Evergreen funds : opportunité ou menace pour les investisseurs et l’industrie ?
Au sein des marchés privés, que faut-il penser de l’essor des fonds semi-liquides, également nommés evergreen ? Ces types de structures séduisent par leur souplesse apparente, mais posent aussi des questions très concrètes sur la liquidité, la valorisation et la gestion des sorties, dans un univers historiquement construit autour de véhicules fermés.
Nos clients ont eu l’opportunité d’écouter en direct les analyses de nos spécialistes lors d’un webconférence qui s’est tenue mardi 15 septembre.
Découvrez dans cet article les principaux enseignements de cet échange.
Un accès simplifié aux marchés privés
Les fonds evergreen se distinguent des fonds fermés par leur fonctionnement : ils restent ouverts aux souscriptions dans le temps et permettent des sorties périodiques, sous conditions. Ils reprennent le même univers d’investissement que les fonds fermés — private equity, dette privée, infrastructures, immobilier ou stratégies multi-actifs privés — mais ils en modifient profondément l’architecture ; là où un fonds traditionnel fonctionne sur un cycle long, avec une période de souscription limitée puis une liquidation au terme de sa vie, le fonds evergreen reste quant à lui ouvert dans le temps et permet des souscriptions régulières.
Pour les investisseurs, cela change la donne :
- pas d’appels de capital
- une exposition plus immédiate
- un réinvestissement automatique des distributions et, sous certaines conditions
- des possibilités de rachat à intervalles définis
Ce format répond ainsi à une demande croissante de simplicité et de continuité, et intéresse ainsi des profils variés : investisseurs privés souhaitant éviter un engagement trop long, family offices en quête de flexibilité, ou encore investisseurs institutionnels cherchant à lisser leur exposition dans le temps.

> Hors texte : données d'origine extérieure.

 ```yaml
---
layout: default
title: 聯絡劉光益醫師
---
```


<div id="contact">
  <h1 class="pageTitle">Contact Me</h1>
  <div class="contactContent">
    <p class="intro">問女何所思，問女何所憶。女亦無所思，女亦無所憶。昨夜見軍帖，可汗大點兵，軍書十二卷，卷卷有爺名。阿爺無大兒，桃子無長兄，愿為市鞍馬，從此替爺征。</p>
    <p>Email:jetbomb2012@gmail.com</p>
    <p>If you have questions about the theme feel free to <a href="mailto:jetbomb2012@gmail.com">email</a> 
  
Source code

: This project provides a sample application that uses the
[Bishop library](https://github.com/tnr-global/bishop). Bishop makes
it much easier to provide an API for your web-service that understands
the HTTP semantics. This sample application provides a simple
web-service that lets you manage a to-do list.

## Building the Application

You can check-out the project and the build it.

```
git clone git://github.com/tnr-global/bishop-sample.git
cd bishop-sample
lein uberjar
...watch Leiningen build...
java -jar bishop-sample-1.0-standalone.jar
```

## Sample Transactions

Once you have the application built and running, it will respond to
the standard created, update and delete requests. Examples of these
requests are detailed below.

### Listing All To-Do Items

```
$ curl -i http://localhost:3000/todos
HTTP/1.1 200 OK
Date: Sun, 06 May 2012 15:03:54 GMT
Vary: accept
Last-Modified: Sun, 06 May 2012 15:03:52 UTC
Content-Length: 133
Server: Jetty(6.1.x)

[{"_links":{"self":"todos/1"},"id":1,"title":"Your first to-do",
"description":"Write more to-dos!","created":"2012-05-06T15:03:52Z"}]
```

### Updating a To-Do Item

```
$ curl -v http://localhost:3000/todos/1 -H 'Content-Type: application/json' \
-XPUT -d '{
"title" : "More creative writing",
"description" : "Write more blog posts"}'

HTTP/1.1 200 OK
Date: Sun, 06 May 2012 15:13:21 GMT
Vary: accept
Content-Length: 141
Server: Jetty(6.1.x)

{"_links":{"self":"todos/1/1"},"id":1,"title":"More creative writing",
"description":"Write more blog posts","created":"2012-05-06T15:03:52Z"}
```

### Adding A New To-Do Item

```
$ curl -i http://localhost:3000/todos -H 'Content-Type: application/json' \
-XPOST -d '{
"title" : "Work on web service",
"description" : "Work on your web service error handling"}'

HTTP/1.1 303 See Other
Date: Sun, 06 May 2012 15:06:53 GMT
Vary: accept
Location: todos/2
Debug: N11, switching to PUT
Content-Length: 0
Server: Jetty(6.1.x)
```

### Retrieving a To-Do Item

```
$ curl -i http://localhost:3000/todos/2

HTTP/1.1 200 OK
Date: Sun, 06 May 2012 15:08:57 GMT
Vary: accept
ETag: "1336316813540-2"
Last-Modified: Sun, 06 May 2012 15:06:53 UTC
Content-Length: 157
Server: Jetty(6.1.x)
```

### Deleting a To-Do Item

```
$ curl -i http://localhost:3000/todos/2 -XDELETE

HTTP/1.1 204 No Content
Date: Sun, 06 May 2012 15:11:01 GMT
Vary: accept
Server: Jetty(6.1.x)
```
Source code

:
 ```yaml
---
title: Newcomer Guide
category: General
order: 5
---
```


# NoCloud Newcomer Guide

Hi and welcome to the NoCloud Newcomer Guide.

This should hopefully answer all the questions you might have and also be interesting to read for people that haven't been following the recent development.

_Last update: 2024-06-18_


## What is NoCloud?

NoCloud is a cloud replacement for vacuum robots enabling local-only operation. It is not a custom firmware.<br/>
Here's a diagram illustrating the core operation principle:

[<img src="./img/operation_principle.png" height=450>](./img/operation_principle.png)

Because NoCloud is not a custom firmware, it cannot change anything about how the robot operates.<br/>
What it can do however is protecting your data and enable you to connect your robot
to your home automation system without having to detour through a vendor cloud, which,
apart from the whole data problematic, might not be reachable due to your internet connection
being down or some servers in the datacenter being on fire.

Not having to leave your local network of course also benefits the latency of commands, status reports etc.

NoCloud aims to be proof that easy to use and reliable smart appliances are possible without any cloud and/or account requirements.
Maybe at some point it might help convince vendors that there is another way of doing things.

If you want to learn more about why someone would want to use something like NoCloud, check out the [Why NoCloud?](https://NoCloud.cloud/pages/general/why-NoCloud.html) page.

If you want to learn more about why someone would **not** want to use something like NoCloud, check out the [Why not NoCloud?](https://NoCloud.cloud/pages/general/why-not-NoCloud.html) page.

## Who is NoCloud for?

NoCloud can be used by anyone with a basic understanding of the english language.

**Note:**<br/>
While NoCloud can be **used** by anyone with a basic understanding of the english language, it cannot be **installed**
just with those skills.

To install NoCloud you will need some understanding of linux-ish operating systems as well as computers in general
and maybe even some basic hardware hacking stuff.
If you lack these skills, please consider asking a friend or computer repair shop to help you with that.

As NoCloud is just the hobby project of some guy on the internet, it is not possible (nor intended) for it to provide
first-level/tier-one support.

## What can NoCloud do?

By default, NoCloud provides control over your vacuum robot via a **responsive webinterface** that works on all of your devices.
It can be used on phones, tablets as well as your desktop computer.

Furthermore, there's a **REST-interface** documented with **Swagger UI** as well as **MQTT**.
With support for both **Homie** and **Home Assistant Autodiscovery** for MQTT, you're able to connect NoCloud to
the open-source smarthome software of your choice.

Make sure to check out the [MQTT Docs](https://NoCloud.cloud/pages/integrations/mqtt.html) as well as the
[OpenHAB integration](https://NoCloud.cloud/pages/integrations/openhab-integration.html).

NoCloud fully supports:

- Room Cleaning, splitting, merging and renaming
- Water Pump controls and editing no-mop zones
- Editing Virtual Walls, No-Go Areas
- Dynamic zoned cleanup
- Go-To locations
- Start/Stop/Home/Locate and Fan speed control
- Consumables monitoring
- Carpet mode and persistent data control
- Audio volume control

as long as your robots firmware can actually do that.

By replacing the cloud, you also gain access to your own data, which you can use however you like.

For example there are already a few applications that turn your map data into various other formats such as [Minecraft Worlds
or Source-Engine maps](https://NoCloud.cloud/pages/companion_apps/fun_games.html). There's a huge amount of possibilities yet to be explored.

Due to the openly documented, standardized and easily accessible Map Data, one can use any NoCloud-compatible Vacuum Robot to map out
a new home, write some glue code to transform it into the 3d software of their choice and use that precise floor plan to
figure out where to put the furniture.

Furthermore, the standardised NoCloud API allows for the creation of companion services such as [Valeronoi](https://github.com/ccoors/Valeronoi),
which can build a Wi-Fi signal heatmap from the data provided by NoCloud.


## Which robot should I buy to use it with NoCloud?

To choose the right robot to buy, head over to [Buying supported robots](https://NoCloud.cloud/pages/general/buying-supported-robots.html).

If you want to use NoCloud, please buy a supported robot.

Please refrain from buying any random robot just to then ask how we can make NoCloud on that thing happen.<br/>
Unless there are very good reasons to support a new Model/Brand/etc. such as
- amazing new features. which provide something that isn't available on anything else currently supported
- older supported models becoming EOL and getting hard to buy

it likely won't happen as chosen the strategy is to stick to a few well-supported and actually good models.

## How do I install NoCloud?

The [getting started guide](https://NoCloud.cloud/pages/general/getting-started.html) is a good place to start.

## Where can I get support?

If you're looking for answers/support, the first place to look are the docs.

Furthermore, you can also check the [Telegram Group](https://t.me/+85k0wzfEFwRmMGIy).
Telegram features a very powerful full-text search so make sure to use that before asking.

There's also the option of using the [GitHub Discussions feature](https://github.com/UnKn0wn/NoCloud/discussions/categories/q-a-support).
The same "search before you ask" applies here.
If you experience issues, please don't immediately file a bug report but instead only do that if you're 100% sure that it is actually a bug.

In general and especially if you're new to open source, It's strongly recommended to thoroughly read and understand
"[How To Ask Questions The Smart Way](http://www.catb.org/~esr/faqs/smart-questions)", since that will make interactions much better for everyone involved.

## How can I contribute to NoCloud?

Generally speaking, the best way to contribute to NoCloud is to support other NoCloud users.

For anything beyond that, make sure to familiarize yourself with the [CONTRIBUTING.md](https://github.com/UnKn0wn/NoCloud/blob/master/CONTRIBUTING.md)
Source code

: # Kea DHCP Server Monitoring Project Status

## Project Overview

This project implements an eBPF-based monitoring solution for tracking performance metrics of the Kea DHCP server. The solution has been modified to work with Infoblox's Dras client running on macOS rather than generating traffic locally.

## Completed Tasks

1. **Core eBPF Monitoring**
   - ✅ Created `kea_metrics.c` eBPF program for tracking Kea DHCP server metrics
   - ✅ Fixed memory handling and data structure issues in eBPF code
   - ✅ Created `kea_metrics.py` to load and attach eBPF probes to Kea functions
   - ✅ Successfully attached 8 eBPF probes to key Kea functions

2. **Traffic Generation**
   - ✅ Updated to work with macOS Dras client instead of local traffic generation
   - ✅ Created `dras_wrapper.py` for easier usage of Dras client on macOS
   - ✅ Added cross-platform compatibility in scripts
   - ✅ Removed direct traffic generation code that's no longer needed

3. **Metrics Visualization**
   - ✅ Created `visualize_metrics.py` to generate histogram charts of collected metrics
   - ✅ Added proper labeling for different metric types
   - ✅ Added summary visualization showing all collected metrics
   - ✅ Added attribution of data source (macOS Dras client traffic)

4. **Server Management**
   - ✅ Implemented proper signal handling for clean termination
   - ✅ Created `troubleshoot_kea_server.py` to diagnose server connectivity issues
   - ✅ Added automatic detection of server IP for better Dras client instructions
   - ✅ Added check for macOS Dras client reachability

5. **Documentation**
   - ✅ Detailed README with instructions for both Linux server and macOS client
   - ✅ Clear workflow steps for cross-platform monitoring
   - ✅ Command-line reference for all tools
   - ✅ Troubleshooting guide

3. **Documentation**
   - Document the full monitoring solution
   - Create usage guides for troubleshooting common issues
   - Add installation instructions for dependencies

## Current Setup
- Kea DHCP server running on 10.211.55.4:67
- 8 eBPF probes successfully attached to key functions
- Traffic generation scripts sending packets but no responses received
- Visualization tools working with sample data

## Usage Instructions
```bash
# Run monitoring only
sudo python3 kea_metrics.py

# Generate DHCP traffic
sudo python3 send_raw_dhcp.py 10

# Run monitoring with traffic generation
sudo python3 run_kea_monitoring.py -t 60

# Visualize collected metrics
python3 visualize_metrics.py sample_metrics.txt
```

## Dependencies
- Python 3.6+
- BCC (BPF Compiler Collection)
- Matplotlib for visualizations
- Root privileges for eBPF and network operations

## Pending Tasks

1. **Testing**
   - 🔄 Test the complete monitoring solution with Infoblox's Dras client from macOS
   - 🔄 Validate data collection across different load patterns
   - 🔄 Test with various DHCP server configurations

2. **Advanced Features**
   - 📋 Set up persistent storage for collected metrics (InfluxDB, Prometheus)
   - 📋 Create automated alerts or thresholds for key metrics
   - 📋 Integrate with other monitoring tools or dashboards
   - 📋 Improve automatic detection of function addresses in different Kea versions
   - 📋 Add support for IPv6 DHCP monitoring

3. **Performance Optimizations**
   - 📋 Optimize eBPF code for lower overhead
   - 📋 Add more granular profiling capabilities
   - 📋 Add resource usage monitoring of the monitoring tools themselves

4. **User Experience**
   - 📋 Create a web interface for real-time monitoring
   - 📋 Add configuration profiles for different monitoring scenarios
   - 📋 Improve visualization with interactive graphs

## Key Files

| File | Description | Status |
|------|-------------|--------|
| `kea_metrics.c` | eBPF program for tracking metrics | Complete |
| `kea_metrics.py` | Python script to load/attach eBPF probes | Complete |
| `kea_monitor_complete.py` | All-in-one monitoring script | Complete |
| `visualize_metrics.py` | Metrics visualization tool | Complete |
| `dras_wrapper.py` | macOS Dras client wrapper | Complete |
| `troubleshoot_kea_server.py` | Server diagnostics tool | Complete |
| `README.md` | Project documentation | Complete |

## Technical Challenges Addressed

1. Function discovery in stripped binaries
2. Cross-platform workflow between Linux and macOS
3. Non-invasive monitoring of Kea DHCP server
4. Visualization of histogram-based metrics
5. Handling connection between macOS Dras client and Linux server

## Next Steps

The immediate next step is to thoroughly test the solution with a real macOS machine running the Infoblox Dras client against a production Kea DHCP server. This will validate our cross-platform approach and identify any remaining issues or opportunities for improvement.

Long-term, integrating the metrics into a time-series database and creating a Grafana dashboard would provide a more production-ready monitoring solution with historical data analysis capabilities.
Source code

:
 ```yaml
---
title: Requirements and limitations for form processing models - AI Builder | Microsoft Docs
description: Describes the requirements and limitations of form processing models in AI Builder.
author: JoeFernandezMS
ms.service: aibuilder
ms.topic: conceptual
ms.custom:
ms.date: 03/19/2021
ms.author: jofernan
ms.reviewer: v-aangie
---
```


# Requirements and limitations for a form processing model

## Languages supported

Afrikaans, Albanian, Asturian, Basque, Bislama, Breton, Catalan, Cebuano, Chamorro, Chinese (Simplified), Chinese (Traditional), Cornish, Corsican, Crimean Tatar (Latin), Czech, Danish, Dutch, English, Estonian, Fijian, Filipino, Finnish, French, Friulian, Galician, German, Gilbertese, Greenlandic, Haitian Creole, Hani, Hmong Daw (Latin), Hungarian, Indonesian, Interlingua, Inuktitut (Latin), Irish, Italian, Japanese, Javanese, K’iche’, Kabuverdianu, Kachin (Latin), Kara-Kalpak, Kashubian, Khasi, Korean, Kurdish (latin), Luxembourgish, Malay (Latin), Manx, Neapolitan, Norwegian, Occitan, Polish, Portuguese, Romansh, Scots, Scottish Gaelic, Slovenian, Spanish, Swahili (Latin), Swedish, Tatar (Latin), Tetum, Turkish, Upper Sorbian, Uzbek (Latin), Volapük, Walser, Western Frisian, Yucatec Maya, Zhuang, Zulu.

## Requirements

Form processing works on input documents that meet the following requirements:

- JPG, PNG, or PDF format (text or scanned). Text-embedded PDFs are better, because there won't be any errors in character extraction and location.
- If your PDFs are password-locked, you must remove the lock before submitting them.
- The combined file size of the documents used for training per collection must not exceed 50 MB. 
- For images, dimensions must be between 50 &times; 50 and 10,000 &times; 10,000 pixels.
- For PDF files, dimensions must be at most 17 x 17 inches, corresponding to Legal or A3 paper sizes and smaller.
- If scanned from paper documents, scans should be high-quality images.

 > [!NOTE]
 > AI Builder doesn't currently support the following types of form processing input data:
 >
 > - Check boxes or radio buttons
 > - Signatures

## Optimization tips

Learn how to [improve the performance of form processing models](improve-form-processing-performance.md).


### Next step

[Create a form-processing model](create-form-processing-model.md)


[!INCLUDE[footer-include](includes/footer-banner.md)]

Paysage des fonds evergreen
Le marché des fonds evergreen a connu une croissance rapide ces dernières années. Plus de 600 fonds semi-liquides sont désormais recensés dans le monde, avec une progression de 294 % depuis 2020. Aux États-Unis, les encours ont aussi fortement augmenté, en hausse de 115 % depuis 2022 selon les données présentées lors de la conférence.
Cette dynamique traduit une évolution de fond : les investisseurs recherchent davantage de flexibilité, tandis que les gérants multiplient les formats pour répondre à cette demande. Pour autant, les fonds semi-liquides restent encore minoritaires face aux fonds fermés.
Gestion de la liquidité
Dans un fonds evergreen, la liquidité existe, mais elle est encadrée. Les rachats sont généralement organisés sur des fenêtres périodiques, avec des préavis, des plafonds de retrait et parfois des mécanismes de report ou de traitement proportionnel.
Pour honorer ces demandes, le gérant s’appuie sur plusieurs sources :
- trésorerie
- distributions du portefeuille
- cessions d’actifs
- ventes secondaires ou parfois lignes de crédit selon la structure du véhicule
L’enjeu est délicat : trop de liquidité en portefeuille peut peser sur la performance, tandis qu’un niveau trop faible accroît le risque de tension en cas de demandes de retrait.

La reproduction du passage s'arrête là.